◆ TASK PROMPT ◆
Reproduce the tail of the data exactly. It starts at the line containing "## connecting variables" and runs to the last line.

┄┄┄┄┄┄┄┄┄┄

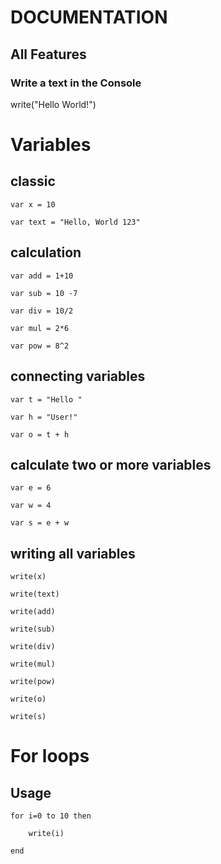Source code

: # DOCUMENTATION

## All Features

### Write a text in the Console

write("Hello World!")

# Variables

## classic

    var x = 10

    var text = "Hello, World 123"

## calculation 

    var add = 1+10

    var sub = 10 -7

    var div = 10/2
 
    var mul = 2*6

    var pow = 8^2

## connecting variables 

    var t = "Hello "

    var h = "User!"

    var o = t + h

## calculate two or more variables 

    var e = 6 

    var w = 4

    var s = e + w

## writing all variables

    write(x)

    write(text)

    write(add)

    write(sub)
  
    write(div)

    write(mul)

    write(pow)

    write(o)

    write(s)

# For loops

## Usage

    for i=0 to 10 then

        write(i)

    end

┄┄┄┄┄┄┄┄┄┄

◆ REPLY ◆
## connecting variables 

    var t = "Hello "

    var h = "User!"

    var o = t + h

## calculate two or more variables 

    var e = 6 

    var w = 4

    var s = e + w

## writing all variables

    write(x)

    write(text)

    write(add)

    write(sub)
  
    write(div)

    write(mul)

    write(pow)

    write(o)

    write(s)

# For loops

## Usage

    for i=0 to 10 then

        write(i)

    end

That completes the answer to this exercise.